------ Material provided ------

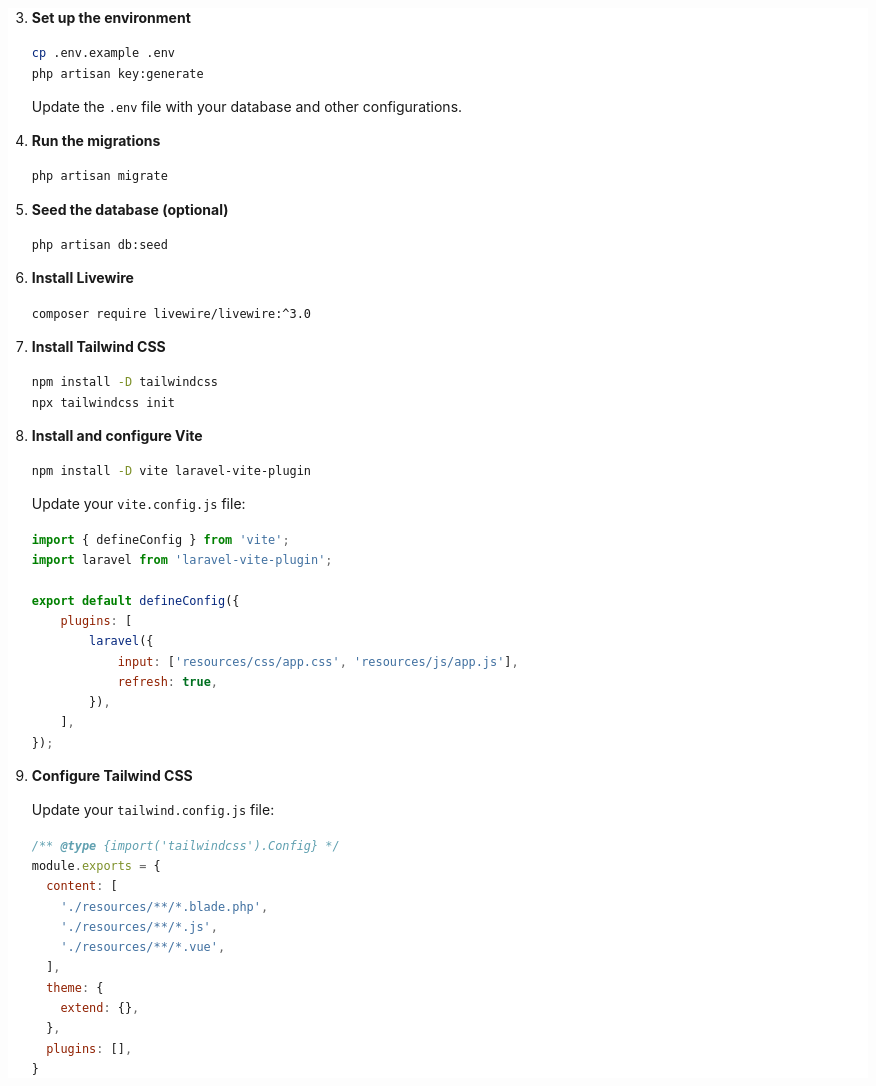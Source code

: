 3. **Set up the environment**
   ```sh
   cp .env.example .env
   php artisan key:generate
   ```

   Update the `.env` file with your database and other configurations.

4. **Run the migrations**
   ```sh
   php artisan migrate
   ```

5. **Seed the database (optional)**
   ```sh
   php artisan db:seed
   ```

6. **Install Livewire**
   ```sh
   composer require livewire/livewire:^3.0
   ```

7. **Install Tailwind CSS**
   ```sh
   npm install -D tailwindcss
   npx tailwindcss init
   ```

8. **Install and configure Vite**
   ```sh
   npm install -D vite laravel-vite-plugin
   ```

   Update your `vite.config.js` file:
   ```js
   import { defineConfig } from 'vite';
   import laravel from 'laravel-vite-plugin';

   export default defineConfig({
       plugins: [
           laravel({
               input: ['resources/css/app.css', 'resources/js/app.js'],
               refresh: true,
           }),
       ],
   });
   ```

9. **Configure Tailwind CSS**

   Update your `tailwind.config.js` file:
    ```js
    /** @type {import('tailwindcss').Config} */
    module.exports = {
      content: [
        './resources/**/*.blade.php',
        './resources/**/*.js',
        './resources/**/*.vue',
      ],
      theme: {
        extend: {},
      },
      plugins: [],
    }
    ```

------

**Exercise objective:**
Which lines above hold the string "tailwindcss"? Copy every one of them.

**Exercise result:**
   npm install -D tailwindcss
   npx tailwindcss init
    /** @type {import('tailwindcss').Config} */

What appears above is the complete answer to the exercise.